The photobionts of Pyrenocollema species are cyanobacteria, including genera such as Hyella, Gloeocapsa, and Nostoc. Marine species typically associate with the filamentous cyanobacterium Hyella caespitosa, which bores into calcareous substrates. The symbiotic relationship between the fungal and cyanobacterial partners in Pyrenocollema and related genera is characteristically loose—sometimes termed a "borderline lichen" symbiosis—in which the fungal hyphae only partially interact with the cyanobacteria, distinguishing these organisms from more highly organised lichens.

==Habitat and ecology==
Many Pyrenocollema species are marine lichens found in the intertidal zone, where they colonise calcareous substrates such as limestone, barnacle shells, and limpet shells in the eulittoral and littoral fringe zones. Many species have thalli partly or wholly immersed in rock or shell; endolithic growth has been suggested to help them persist on eroding shores.

The type species, P. tremelloides, differs ecologically from the marine members of the genus; it is a commensal of leafy Nostoc colonies in periodically inundated freshwater habitats.

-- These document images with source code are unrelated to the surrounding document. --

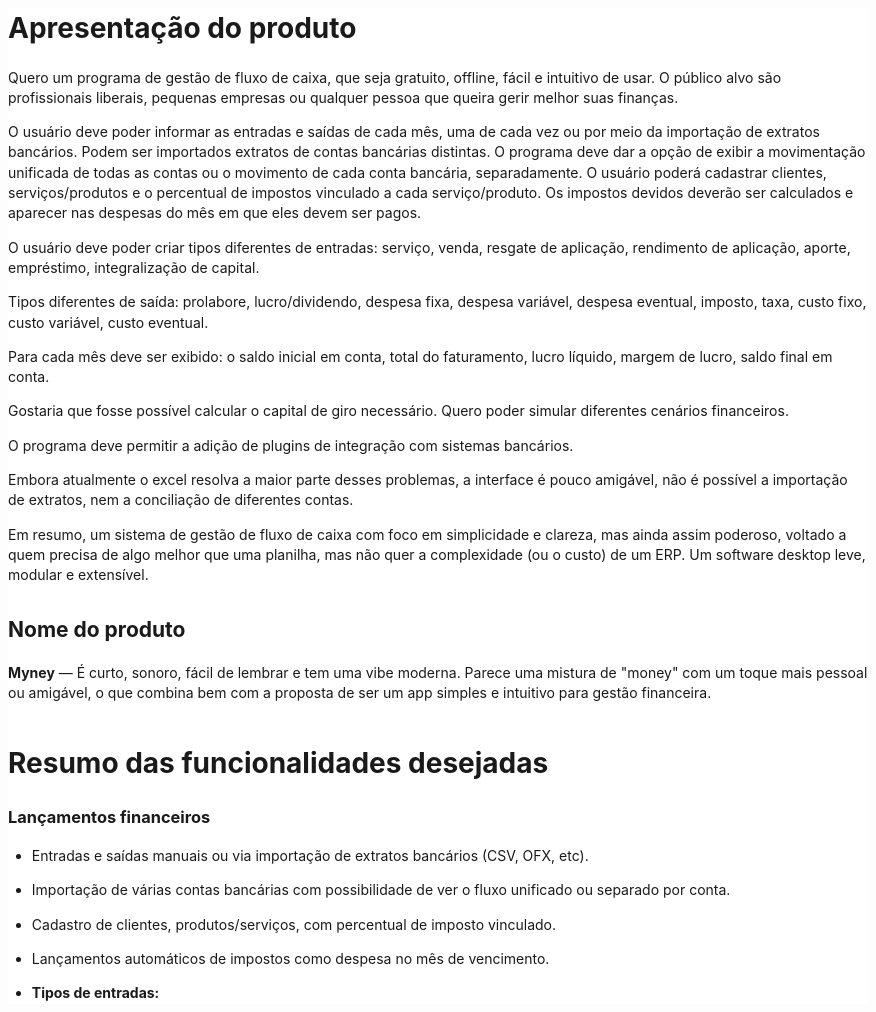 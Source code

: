 # Apresentação do produto

Quero um programa de gestão de fluxo de caixa, que seja gratuito, offline, fácil e intuitivo de usar. O público alvo são profissionais liberais, pequenas empresas ou qualquer pessoa que queira gerir melhor suas finanças. 

O usuário deve poder informar as entradas e saídas de cada mês, uma de cada vez ou por meio da importação de extratos bancários. Podem ser importados extratos de contas bancárias distintas. O programa deve dar a opção de exibir a movimentação unificada de todas as contas ou o movimento de cada conta bancária, separadamente. O usuário poderá cadastrar clientes, serviços/produtos e o percentual de impostos vinculado a cada serviço/produto. Os impostos devidos deverão ser calculados e aparecer nas despesas do mês em que eles devem ser pagos.

O usuário deve poder criar tipos diferentes de entradas: serviço, venda, resgate de aplicação, rendimento de aplicação, aporte, empréstimo, integralização de capital.

Tipos diferentes de saída: prolabore, lucro/dividendo, despesa fixa, despesa variável, despesa eventual, imposto, taxa, custo fixo, custo variável, custo eventual.

Para cada mês deve ser exibido: o saldo inicial em conta, total do faturamento, lucro líquido, margem de lucro, saldo final em conta.

Gostaria que fosse possível calcular o capital de giro necessário.
Quero poder simular diferentes cenários financeiros.

O programa deve permitir a adição de plugins de integração com sistemas bancários.

Embora atualmente o excel resolva a maior parte desses problemas, a interface é pouco amigável, não é possível a importação de extratos, nem a conciliação de diferentes contas.

Em resumo, um sistema de gestão de fluxo de caixa com foco em simplicidade e clareza, mas ainda assim poderoso, voltado a quem precisa de algo melhor que uma planilha, mas não quer a complexidade (ou o custo) de um ERP. Um software desktop leve, modular e extensível.

## Nome do produto
**Myney** — É curto, sonoro, fácil de lembrar e tem uma vibe moderna. Parece uma mistura de "money" com um toque mais pessoal ou amigável, o que combina bem com a proposta de ser um app simples e intuitivo para gestão financeira.

# Resumo das funcionalidades desejadas

### Lançamentos financeiros

- Entradas e saídas manuais ou via importação de extratos bancários (CSV, OFX, etc).

- Importação de várias contas bancárias com possibilidade de ver o fluxo unificado ou separado por conta.

- Cadastro de clientes, produtos/serviços, com percentual de imposto vinculado.

- Lançamentos automáticos de impostos como despesa no mês de vencimento.

- **Tipos de entradas:**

P. pelvetiae is also ecologically distinct, growing on the surface of brown seaweeds such as Pelvetia canaliculata (channelled wrack) rather than on rock or shell.

==Species==
- Pyrenocollema elegans R.Sant. (1992) – Found on the Atlantic coast of Europe and the Pacific coast of North and South America; distinguished by a dark brown thallus forming rosettes with black ridges and warts.
- Pyrenocollema halodytes (Nyl.) R.C.Harris (1987) – A marine species commonly found on barnacle and limpet shells.
- Pyrenocollema occidentalipamiricum N.S.Golubk. & Bredkina (1971)
- Pyrenocollema orustense (Erichsen) A.Fletcher (1992)
- Pyrenocollema pelvetiae (G.K.Sutherl.) D.Hawksw. (1988) – An algicolous species that grows on brown seaweeds.
- Pyrenocollema tichothecioides (Arnold) R.C.Harris (1980)
- Pyrenocollema tremelloides Reinke (1895) – The type species, associated with freshwater Nostoc colonies.